What is the minimum number of moves that we need in order to obtain two equal strings?
Input Format and Constraints:
The first and the second line of the input contains two strings A and B. It is guaranteed that the superset their characters are equal.
1 <= length(A) = length(B) <= 2000
All the input characters are between 'a' and 'z'
Output Format:
Print the minimum number of moves to the only line of the output
Sample input:
aab
baa
Sample output:
1
Explanation:
Swap the first and last character of the string aab to convert it to baa. The two strings are now equal.
EDIT : Here is my first try, but I'm getting wrong output. Can someone guide me what is wrong in my approach.
int minStringMoves(char* a, char* b) {
int length, pos, i, j, moves=0;
char *ptr;
length = strlen(a);
for(i=0;i<length;i++) {
// Find the first occurrence of b[i] in a
ptr = strchr(a,b[i]);
pos = ptr - a;
// If its the last element, swap with the first
if(i==0 && pos == length-1) {
swap(&a[0], &a[length-1]);
moves++;
}
// Else swap from current index till pos
else {
for(j=pos;j>i;j--) {
swap(&a[j],&a[j-1]);
moves++;
}
}
// If equal, break
if(strcmp(a,b) == 0)
break;
}
return moves;
}
Take a look at this example:
aaaaaaaaab
abaaaaaaaa
Your solution: 8
aaaaaaaaab -> aaaaaaaaba -> aaaaaaabaa -> aaaaaabaaa -> aaaaabaaaa ->
aaaabaaaaa -> aaabaaaaaa -> aabaaaaaaa -> abaaaaaaaa
Proper solution: 2
aaaaaaaaab -> baaaaaaaaa -> abaaaaaaaa
You should check if swapping in the other direction would give you better result.
But sometimes you will also ruin the previous part of the string. eg:
caaaaaaaab
cbaaaaaaaa
caaaaaaaab -> baaaaaaaac -> abaaaaaaac
You need another swap here to put back the 'c' to the first place.
The proper algorithm is probably even more complex, but you can see now what's wrong in your solution.
The A* algorithm might work for this problem.
The initial node will be the original string.
The goal node will be the target string.
Each child of a node will be all possible transformations of that string.
The current cost g(x) is simply the number of transformations thus far.
The heuristic h(x) is half the number of characters in the wrong position.
Since h(x) is admissible (because a single transformation can't put more than 2 characters in their correct positions), the path to the target string will give the least number of transformations possible.
However, an elementary implementation will likely be too slow. Calculating all possible transformations of a string would be rather expensive.

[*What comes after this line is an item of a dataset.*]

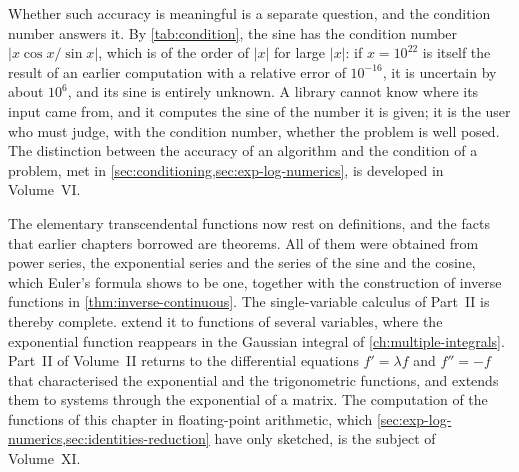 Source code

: Whether such accuracy is meaningful is a separate question, and the condition number answers it. By \cref{tab:condition}, the sine has the condition number $|x\cos x/\sin x|$, which is of the order of $|x|$ for large $|x|$: if $x=10^{22}$ is itself the result of an earlier computation with a relative error of $10^{-16}$, it is uncertain by about $10^6$, and its sine is entirely unknown. A library cannot know where its input came from, and it computes the sine of the number it is given; it is the user who must judge, with the condition number, whether the problem is well posed. The distinction between the accuracy of an algorithm and the condition of a problem, met in \cref{sec:conditioning,sec:exp-log-numerics}, is developed in Volume~VI.

\bigskip
The elementary transcendental functions now rest on definitions, and the facts that earlier chapters borrowed are theorems. All of them were obtained from power series, the exponential series and the series of the sine and the cosine, which Euler's formula shows to be one, together with the construction of inverse functions in \cref{thm:inverse-continuous}. The single-variable calculus of Part~II is thereby complete.  extend it to functions of several variables, where the exponential function reappears in the Gaussian integral of \cref{ch:multiple-integrals}. Part~II of Volume~II returns to the differential equations $f'=\lambda f$ and $f''=-f$ that characterised the exponential and the trigonometric functions, and extends them to systems through the exponential of a matrix. The computation of the functions of this chapter in floating-point arithmetic, which \cref{sec:exp-log-numerics,sec:identities-reduction} have only sketched, is the subject of Volume~XI.

\chapternotes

Note that there's a lot of similarity between a node's siblings (its parent's children) and its children. So you may be able to just calculate all transformations of the original string and, from there, simply copy and recalculate data involving changed characters.
You can use dynamic programming. Go over all swap possibilities while storing all the intermediate results along with the minimal number of steps that took you to get there. Actually, you are going to calculate the minimum number of steps for every possible target string that can be obtained by applying given rules for a number times. Once you calculate it all, you can print the minimum number of steps, which is needed to take you to the target string. Here's the sample code in JavaScript, and its usage for "aab" and "baa" examples:
function swap(str, i, j) {
var s = str.split("");
s[i] = str[j];
s[j] = str[i];
return s.join("");
}
function calcMinimumSteps(current, stepsCount)
{
if (typeof(memory[current]) !== "undefined") {
if (memory[current] > stepsCount) {
memory[current] = stepsCount;
} else if (memory[current] < stepsCount) {
stepsCount = memory[current];
}
} else {
memory[current] = stepsCount;
calcMinimumSteps(swap(current, 0, current.length-1), stepsCount+1);
for (var i = 0; i < current.length - 1; ++i) {
calcMinimumSteps(swap(current, i, i + 1), stepsCount+1);
}
}
}
var memory = {};
calcMinimumSteps("aab", 0);
alert("Minimum steps count: " + memory["baa"]);
Here is the ruby logic for this problem, copy this code in to rb file and execute.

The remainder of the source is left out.